» **What is required**
A single total is needed, the number of lines of this listing that contain the string "clean".
==*==
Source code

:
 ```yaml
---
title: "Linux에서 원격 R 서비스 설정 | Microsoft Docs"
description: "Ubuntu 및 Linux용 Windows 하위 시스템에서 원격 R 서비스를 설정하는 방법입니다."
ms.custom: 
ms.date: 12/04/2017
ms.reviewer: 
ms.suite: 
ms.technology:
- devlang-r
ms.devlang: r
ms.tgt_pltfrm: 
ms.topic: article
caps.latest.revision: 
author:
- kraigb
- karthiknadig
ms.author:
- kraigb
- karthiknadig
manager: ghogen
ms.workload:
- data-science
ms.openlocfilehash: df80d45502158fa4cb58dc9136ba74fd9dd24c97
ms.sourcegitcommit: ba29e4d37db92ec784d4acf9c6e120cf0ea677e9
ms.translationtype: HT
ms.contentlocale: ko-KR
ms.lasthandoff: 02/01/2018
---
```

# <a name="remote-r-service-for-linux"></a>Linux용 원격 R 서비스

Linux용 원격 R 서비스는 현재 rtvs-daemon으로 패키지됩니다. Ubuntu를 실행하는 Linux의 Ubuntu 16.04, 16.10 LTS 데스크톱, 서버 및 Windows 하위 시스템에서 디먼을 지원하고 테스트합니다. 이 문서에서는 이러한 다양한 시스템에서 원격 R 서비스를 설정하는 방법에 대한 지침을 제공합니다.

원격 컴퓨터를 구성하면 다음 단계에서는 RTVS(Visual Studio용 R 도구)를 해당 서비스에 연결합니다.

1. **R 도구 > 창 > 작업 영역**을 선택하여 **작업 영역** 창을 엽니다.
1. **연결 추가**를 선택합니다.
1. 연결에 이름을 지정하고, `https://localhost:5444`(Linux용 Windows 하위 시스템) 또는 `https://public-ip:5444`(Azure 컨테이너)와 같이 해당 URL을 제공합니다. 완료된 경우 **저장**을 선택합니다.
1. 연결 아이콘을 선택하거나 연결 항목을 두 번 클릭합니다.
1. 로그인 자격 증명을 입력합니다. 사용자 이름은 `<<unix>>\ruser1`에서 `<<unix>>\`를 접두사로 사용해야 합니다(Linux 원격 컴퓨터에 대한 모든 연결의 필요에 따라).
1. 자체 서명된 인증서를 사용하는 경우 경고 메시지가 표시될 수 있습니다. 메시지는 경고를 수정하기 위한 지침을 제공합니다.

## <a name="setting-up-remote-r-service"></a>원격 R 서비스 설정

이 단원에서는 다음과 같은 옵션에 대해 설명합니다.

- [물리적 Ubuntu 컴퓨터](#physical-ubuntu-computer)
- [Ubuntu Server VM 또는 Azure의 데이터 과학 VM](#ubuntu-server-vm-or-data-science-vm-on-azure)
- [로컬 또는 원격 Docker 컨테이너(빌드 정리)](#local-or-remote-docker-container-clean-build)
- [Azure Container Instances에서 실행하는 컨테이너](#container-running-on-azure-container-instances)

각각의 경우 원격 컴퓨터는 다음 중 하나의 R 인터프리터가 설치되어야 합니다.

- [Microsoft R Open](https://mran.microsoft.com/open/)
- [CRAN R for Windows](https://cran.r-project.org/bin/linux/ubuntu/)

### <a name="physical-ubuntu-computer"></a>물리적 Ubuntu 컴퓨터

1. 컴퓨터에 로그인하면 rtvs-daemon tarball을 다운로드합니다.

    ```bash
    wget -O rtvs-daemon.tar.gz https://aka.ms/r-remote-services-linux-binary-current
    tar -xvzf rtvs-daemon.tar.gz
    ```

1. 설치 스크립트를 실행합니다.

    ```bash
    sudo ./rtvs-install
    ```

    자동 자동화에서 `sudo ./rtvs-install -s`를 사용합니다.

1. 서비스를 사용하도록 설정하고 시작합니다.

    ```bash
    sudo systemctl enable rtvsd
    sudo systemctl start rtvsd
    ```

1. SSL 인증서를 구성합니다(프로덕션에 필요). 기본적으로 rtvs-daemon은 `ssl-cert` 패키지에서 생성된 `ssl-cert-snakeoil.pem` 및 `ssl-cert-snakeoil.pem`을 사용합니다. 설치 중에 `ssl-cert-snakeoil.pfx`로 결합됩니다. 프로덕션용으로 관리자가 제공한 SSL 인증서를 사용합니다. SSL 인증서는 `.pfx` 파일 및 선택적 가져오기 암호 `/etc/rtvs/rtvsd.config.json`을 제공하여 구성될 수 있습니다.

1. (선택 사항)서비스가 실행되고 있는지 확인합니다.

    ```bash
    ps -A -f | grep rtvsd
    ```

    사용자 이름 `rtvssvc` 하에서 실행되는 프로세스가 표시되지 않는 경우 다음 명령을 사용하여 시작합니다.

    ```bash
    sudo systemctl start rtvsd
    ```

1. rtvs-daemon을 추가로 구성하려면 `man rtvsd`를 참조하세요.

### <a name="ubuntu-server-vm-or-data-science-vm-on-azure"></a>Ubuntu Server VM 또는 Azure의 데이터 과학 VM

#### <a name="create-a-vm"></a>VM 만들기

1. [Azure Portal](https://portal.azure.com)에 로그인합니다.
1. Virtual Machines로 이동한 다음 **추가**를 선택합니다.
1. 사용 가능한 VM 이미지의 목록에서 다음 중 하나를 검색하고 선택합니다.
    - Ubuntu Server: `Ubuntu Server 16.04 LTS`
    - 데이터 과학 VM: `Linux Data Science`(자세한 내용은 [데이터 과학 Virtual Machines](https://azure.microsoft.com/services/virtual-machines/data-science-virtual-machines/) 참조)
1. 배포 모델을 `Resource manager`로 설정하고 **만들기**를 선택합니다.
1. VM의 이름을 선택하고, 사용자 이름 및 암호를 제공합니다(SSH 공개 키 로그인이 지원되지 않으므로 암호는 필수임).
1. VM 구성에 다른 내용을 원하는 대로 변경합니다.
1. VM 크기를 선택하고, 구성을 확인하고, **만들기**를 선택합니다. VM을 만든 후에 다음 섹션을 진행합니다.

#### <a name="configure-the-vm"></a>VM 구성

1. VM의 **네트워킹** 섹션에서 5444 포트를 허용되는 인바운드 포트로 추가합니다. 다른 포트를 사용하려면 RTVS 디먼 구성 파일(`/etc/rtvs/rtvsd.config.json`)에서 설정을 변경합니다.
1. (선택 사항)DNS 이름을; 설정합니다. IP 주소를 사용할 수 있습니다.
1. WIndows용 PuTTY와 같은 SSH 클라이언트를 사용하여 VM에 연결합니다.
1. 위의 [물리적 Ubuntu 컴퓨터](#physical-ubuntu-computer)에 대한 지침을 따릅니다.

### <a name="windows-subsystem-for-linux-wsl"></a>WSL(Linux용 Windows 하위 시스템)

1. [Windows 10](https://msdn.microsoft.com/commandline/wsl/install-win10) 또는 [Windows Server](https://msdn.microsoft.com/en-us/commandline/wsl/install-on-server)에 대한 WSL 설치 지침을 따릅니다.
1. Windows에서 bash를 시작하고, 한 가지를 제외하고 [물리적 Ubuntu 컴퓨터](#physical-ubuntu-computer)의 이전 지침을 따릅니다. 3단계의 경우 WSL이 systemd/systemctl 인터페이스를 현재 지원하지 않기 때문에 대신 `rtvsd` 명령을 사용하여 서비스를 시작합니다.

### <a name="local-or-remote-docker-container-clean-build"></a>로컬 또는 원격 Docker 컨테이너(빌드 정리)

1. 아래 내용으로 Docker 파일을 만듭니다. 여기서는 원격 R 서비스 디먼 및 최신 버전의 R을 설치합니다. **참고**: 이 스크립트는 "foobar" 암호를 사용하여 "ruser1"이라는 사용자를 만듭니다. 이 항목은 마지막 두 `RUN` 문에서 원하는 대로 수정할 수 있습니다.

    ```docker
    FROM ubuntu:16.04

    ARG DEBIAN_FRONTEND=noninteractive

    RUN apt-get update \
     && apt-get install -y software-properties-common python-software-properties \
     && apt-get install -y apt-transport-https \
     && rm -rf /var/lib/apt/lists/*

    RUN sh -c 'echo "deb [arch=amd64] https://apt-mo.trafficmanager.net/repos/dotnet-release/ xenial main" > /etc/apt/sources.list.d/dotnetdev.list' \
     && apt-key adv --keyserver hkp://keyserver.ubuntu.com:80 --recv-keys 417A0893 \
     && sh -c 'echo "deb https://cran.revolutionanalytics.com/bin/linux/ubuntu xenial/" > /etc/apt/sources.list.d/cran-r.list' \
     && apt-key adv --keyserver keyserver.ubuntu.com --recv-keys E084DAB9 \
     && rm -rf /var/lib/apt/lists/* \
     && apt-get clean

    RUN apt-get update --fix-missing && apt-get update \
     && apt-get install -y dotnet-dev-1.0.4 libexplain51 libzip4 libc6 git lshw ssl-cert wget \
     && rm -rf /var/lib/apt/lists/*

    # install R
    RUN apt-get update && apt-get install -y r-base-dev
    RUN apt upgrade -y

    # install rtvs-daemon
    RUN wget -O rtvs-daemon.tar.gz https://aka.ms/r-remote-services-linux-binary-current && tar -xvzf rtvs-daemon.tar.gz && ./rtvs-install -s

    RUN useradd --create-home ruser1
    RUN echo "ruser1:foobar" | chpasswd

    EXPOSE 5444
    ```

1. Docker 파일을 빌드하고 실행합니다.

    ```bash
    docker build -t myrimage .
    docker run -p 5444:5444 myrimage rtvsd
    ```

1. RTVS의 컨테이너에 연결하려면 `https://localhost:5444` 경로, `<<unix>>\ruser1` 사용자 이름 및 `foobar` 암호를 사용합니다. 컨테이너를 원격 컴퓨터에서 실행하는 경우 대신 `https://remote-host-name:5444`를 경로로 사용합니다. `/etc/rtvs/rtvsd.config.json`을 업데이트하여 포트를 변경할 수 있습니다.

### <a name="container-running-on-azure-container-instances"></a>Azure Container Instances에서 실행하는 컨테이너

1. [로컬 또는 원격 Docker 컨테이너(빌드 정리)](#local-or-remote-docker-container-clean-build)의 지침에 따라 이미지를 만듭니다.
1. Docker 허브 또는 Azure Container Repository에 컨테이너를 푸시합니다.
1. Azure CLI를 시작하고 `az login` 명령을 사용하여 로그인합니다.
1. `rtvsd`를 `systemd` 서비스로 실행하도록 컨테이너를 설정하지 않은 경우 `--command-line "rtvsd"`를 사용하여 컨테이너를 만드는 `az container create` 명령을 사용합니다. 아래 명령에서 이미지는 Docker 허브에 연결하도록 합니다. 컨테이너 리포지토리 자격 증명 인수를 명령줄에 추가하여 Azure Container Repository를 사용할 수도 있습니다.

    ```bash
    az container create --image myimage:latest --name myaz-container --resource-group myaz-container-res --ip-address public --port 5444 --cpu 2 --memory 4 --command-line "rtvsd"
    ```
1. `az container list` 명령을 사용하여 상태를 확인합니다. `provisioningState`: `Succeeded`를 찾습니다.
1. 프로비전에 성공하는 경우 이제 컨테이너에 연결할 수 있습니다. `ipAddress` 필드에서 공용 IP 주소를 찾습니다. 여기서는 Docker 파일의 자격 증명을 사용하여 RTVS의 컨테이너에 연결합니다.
==*==
» **Answer to this exercise**
4